Castigo cara a la pared

Castigo cara a la pared

   Hace poco descubrí que todavía existen profesores que emplean castigos como el de poner de cara a la pared a alumnos de seis años.

   Afortunadamente, también hay otros que creen que este tipo de castigos son un recurso adiestrativo más que educativo; por obsoleto y medieval (evoca el cepo en la plaza de cualquier villa de la época).

   Porque, ¿qué puede haber hecho alguien de seis años para tenerlo humillado y aburrido de cara a un rincón? ¿Pegarle a un compañero? ‒En tal caso, lo más seguro es que sea un indicativo de que alguien de su entorno está ejerciendo esa misma violencia contra él y hay que tratar el tema con sus padres. Ya que lo del rincón sólo sirve para minar la autoestima, agravando los problemas y las conductas que se pretende corregir: porque frustra y alimenta la agresividad haciendo que se culpe al resto ‒y a uno mismo‒ del suplicio.

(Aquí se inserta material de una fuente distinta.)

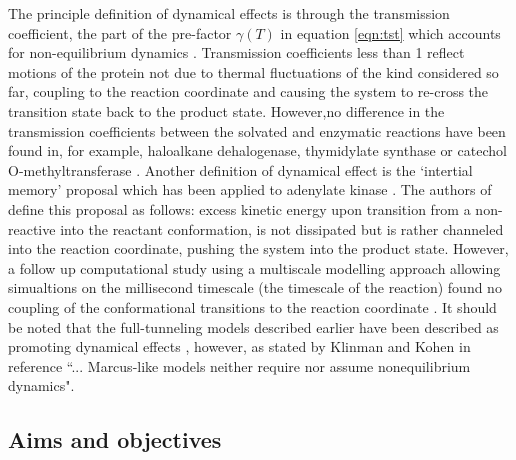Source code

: The principle definition of dynamical effects is through the transmission coefficient, the part of the pre-factor $\gamma(T)$ in equation \ref{eqn:tst} which accounts for non-equilibrium dynamics \cite{kamerlinDawn21stCentury2010a,warshelPerspectiveDefiningQuantifying2016}. Transmission coefficients less than \num{1} reflect motions of the protein not due to thermal fluctuations of the kind considered so far, coupling to the reaction coordinate and causing the system to re-cross the transition state back to the product state. However,no difference in the transmission coefficients between the solvated and enzymatic reactions have been found in, for example, haloalkane dehalogenase\cite{olssonSoluteSolventDynamics2004}, thymidylate synthase \cite{kanaanTheoreticalStudyTemperature2010} or catechol O-methyltransferase \cite{rocaCouplingProteinReaction2006}. Another definition of dynamical effect is the `intertial memory' proposal \cite{warshelPerspectiveDefiningQuantifying2016} which has been applied to adenylate kinase \cite{eisenmesserIntrinsicDynamicsEnzyme2005, henzler-wildmanIntrinsicMotionsEnzymatic2007, olssonSoluteSolventDynamics2004}.  The authors of \cite{warshelPerspectiveDefiningQuantifying2016, kamerlinDawn21stCentury2010a} define this proposal as follows: excess kinetic energy upon transition from a non-reactive into the reactant conformation, is not dissipated but is rather channeled into the reaction coordinate, pushing the system into the product state. However, a follow up computational study using a multiscale modelling approach \cite{kamerlinMultiscaleModelingBiological2011} allowing simualtions on the millisecond timescale (the timescale of the reaction) found no coupling of the conformational transitions to the reaction coordinate \cite{pisliakovEnzymeMillisecondConformational2009}.  It should be noted that the full-tunneling models described earlier have been described as promoting dynamical effects \cite{warshelPerspectiveDefiningQuantifying2016}, however, as stated by Klinman and Kohen  in reference \cite{klinmanHydrogenTunnelingLinks2013} ``... Marcus-like models neither require nor assume nonequilibrium dynamics".  


\subsection{Aims and objectives}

   Esto se lo cuenta, a uno de estos profesores chapados a la antigua, un ‒¿profesor?‒ anónimo (anonimopreocupado1@gmail.com) . Quien por lo visto se pasó la infancia de un rincón a otro en la escuela, o castigado detrás de una puerta de su casa por nimiedades. Y añade lo siguiente en el post más largo:

   Estimado colega:

   Quiero y me gustaría algo diferente para mis hijos y los de cualquiera.

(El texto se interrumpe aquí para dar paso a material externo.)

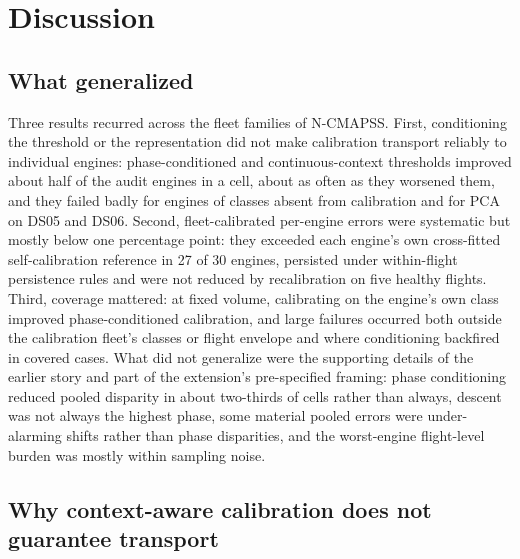 \documentclass[preprint,11pt,a4paper]{elsarticle}
\begin{document}
\section{Discussion}

\subsection{What generalized}

Three results recurred across the fleet families of N-CMAPSS. First, conditioning the threshold or the representation did not make calibration transport reliably to individual engines: phase-conditioned and continuous-context thresholds improved about half of the audit engines in a cell, about as often as they worsened them, and they failed badly for engines of classes absent from calibration and for PCA on DS05 and DS06. Second, fleet-calibrated per-engine errors were systematic but mostly below one percentage point: they exceeded each engine's own cross-fitted self-calibration reference in 27 of 30 engines, persisted under within-flight persistence rules and were not reduced by recalibration on five healthy flights. Third, coverage mattered: at fixed volume, calibrating on the engine's own class improved phase-conditioned calibration, and large failures occurred both outside the calibration fleet's classes or flight envelope and where conditioning backfired in covered cases. What did not generalize were the supporting details of the earlier story and part of the extension's pre-specified framing: phase conditioning reduced pooled disparity in about two-thirds of cells rather than always, descent was not always the highest phase, some material pooled errors were under-alarming shifts rather than phase disparities, and the worst-engine flight-level burden was mostly within sampling noise.

\subsection{Why context-aware calibration does not guarantee transport}
\end{document}
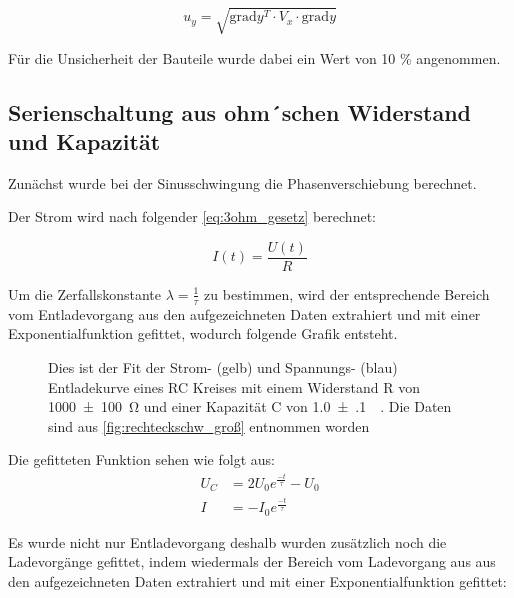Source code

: \documentclass[11pt,ngerman]{scrartcl}
\begin{document}
\begin{equation}
	\label{eq:graduncentainty}
	u_y = \sqrt{\mathrm{grad} y^T \cdot V_x \cdot \mathrm{grad} y}
\end{equation}

Für die Unsicherheit der Bauteile wurde dabei ein Wert von 10 \% angenommen.

\subsection{Serienschaltung aus ohm´schen Widerstand und Kapazität}

Zunächst wurde bei der Sinusschwingung die Phasenverschiebung berechnet.

Der Strom wird nach folgender \autoref{eq:3ohm_gesetz} berechnet:

\begin{equation}
	\label{eq:3ohm_gesetz}
	I(t) = \frac{U(t)}{R}
\end{equation}

Um die Zerfallskonstante $\lambda = \frac{1}{\tau}$ zu bestimmen, wird der
entsprechende Bereich vom Entladevorgang aus den aufgezeichneten Daten
extrahiert und mit einer Exponentialfunktion gefittet, wodurch folgende Grafik
entsteht.

\begin{figure}
	\begin{center}
	\end{center}
	\caption{Dies ist der Fit der Strom- (gelb) und Spannungs- (blau) Entladekurve eines RC Kreises mit einem
		Widerstand R von \SI{1000(100)}{\ohm} und einer Kapazität C von
		\SI{1.0(1)}{\micro\Farad}. Die Daten sind aus \autoref{fig:rechteckschw_groß}
		entnommen worden}
	\label{fig:entladekurve}
\end{figure}


Die gefitteten Funktion sehen wie folgt aus:
\begin{align*}
	U_C & = 2U_0 e^{\frac{-t}{\tau}} - U_0 \\
	I   & = -I_0 e^{\frac{-t}{\tau}}
\end{align*}

Es wurde nicht nur Entladevorgang deshalb wurden zusätzlich noch die
Ladevorgänge gefittet, indem wiedermals der Bereich vom Ladevorgang aus aus den
aufgezeichneten Daten extrahiert und mit einer Exponentialfunktion gefittet:
\end{document}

   Cuando un alumno ‒igual que un hijo‒ se porta mal, me siento con él en el espacio de reflexión que debe haber en toda aula (o casa); «la mesa de pensar» o «el rincón de las ideas». Nunca de espaldas al resto de alumnos, para que los demás vean que no se trata de un castigo al uso. Allí le propongo que escriba un cuento de no más de media hoja. Si quiere tema libre, le dejo hacer; para descubrir que su relato delata parte de los problemas preocupaciones o causas que le hacen comportarse así. Si me dice que no sabe sobre qué escribir, le propongo un tema. Por ejemplo, el de un chico que ha insultado a una compañera, interrumpe las actividades, o se niega a recoger (algo relacionado con lo que haya hecho) que se va convirtiendo en burro conejo o en mueble cada vez que hace una picia.

   Rara vez rechazan la oportunidad de expresarse, aunque sea para dar una versión airada o para hacer un chiste; por muy sorprendidos que estén ante el hecho de que no haya gritos, enfados, o castigos que no van más allá del objeto punitivo en sí.

   Los resultados son sorprendentes. Ya el mero hecho de escribir les obliga a pensar, a revisar los hechos, y muchos ‒la mayoría‒ dejan de ser arbitrarios ‒al menos de principio a fin‒. Así es como acaban aceptando que lo han hecho mal, sin darse cuenta; y, muchas veces, también acaban explicando y comprendiendo los porqués y las consecuencias de sus actos para el prójimo.

   Esto es lo que escribió un alumno de ocho años que martirizaba al resto de la clase a diario (los tengo mejores, pero rayan lo inverosímil):

   «Primero me salen las orejas y la cola y todos los de la clase me traen zanahorias, porque saben que a los burros les gusta mucho y quieren que me convierta en uno para poder montarme. Entonces yo se las tiro y les insulto y me salen patas y morro y ya no puedo hablar y les doy patadas de burro, que dice la profe que son coces, y me tiran piedras y me voy de la escuela trotando. Pero afuera todos me quieren hacer trabajar como un burro y me pegan palos para que cargue con mucho peso. Así que vuelvo a la escuela y salto la valla y me acerco a mis compañeros, que me acarician y me dan manzanas, y poco a poco mis orejotas se hacen pequeñas y vuelvo a tener nariz y dejo de tener cola y vuelvo a ser un niño como los demás que no quiere volver a ser un burro».

Más castigos

Más castigos

   No voy a alargarme destripando la cantidad de información que subyace en el texto y con la que se puede trabajar. Sólo añado que le ayudé a corregirlo, le dije lo mucho que me gustaba y si quería leérselo a la clase. Lo hizo y a todos les encantó: sugirieron cambios, ideas, y se animaron a escribir historias (algunos de los agraviados).

   Con todo esto se consigue: refuerzo de la autoestima, seguridad, integración, aceptación colectiva, trabajo con la exposición social, ruptura con la violencia ‒sea física o verbal‒ para el alumno problemático; y: participación colectiva, manejo de conflictos, recursos creativos para solventar problemas, trivialización de los errores ajenos y el fracaso para evitar la estigmatización del otro, para el resto de la clase.

   El «castigo» que propone herramientas para educar siempre antes que el mero suplicio punitivo que sólo sirve para desmotivar (Gianni Rodari ‒ Gramática de la Fantasía / Daniel Pennac ‒ Mal de escuela).